## Given data
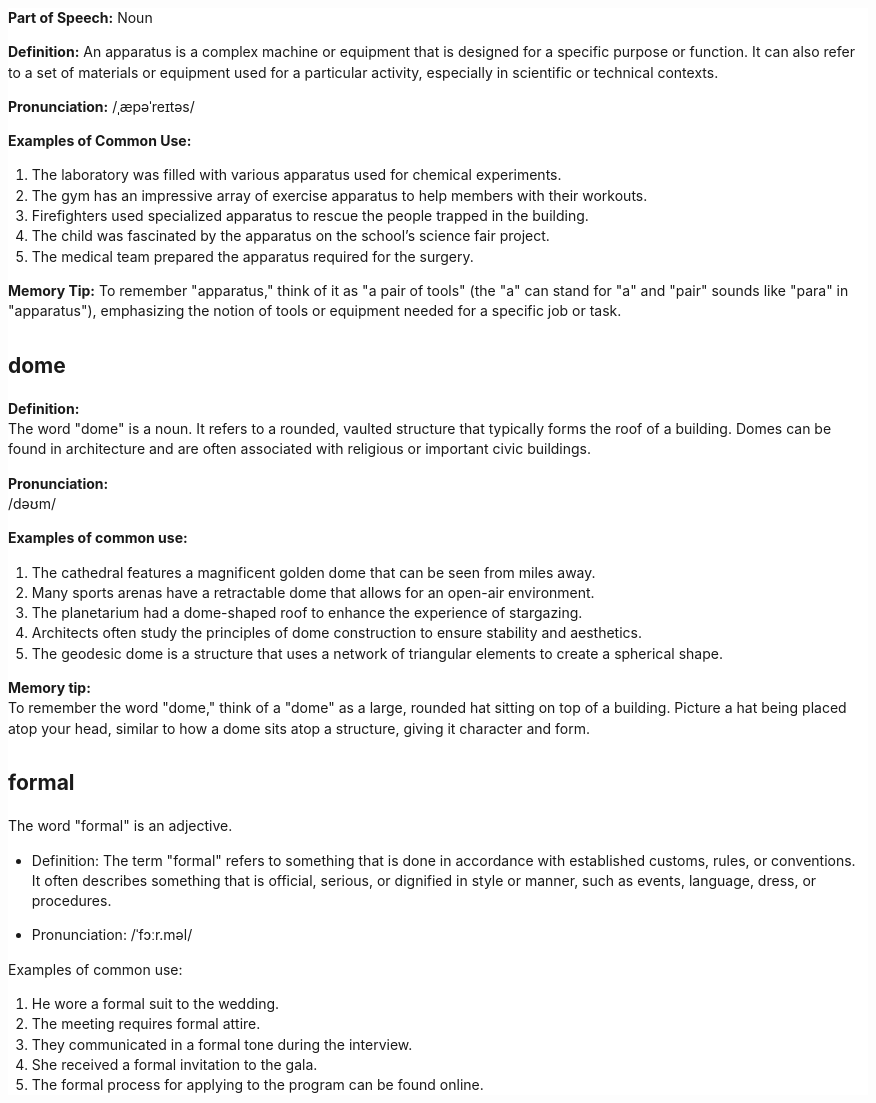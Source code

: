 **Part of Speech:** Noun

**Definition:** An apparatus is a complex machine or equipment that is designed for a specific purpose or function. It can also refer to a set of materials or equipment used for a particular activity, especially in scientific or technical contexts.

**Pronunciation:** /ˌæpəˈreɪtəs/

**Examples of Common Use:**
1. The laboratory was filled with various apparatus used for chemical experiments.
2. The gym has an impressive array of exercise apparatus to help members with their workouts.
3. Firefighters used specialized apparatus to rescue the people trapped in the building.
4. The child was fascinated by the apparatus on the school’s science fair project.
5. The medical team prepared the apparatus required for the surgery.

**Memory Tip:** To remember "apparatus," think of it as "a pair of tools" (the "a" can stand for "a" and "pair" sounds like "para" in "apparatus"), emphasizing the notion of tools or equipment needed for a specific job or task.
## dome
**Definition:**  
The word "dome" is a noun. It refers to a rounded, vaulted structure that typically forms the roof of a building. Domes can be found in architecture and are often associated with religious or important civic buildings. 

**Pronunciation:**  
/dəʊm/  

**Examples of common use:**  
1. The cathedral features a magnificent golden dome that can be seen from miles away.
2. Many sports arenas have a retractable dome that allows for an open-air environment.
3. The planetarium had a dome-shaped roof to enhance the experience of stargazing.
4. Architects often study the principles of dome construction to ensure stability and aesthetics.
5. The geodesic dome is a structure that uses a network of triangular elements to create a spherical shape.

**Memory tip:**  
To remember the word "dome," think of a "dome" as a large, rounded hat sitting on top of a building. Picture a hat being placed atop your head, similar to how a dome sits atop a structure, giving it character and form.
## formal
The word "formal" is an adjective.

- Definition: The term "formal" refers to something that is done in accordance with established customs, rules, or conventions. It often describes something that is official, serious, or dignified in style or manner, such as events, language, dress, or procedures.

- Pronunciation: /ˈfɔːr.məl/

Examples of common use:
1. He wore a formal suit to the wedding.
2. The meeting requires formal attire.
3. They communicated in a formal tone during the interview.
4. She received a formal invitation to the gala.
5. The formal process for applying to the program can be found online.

## What the exercise asks
Set down every entry above verbatim, without pictures.

## Solution for this exercise
Source code

: **Part of Speech:** Noun

**Definition:** An apparatus is a complex machine or equipment that is designed for a specific purpose or function. It can also refer to a set of materials or equipment used for a particular activity, especially in scientific or technical contexts.

**Pronunciation:** /ˌæpəˈreɪtəs/

**Examples of Common Use:**
1. The laboratory was filled with various apparatus used for chemical experiments.
2. The gym has an impressive array of exercise apparatus to help members with their workouts.
3. Firefighters used specialized apparatus to rescue the people trapped in the building.
4. The child was fascinated by the apparatus on the school’s science fair project.
5. The medical team prepared the apparatus required for the surgery.

**Memory Tip:** To remember "apparatus," think of it as "a pair of tools" (the "a" can stand for "a" and "pair" sounds like "para" in "apparatus"), emphasizing the notion of tools or equipment needed for a specific job or task.
## dome
**Definition:**  
The word "dome" is a noun. It refers to a rounded, vaulted structure that typically forms the roof of a building. Domes can be found in architecture and are often associated with religious or important civic buildings. 

**Pronunciation:**  
/dəʊm/  

**Examples of common use:**  
1. The cathedral features a magnificent golden dome that can be seen from miles away.
2. Many sports arenas have a retractable dome that allows for an open-air environment.
3. The planetarium had a dome-shaped roof to enhance the experience of stargazing.
4. Architects often study the principles of dome construction to ensure stability and aesthetics.
5. The geodesic dome is a structure that uses a network of triangular elements to create a spherical shape.

**Memory tip:**  
To remember the word "dome," think of a "dome" as a large, rounded hat sitting on top of a building. Picture a hat being placed atop your head, similar to how a dome sits atop a structure, giving it character and form.
## formal
The word "formal" is an adjective.

- Definition: The term "formal" refers to something that is done in accordance with established customs, rules, or conventions. It often describes something that is official, serious, or dignified in style or manner, such as events, language, dress, or procedures.

- Pronunciation: /ˈfɔːr.məl/

Examples of common use:
1. He wore a formal suit to the wedding.
2. The meeting requires formal attire.
3. They communicated in a formal tone during the interview.
4. She received a formal invitation to the gala.
5. The formal process for applying to the program can be found online.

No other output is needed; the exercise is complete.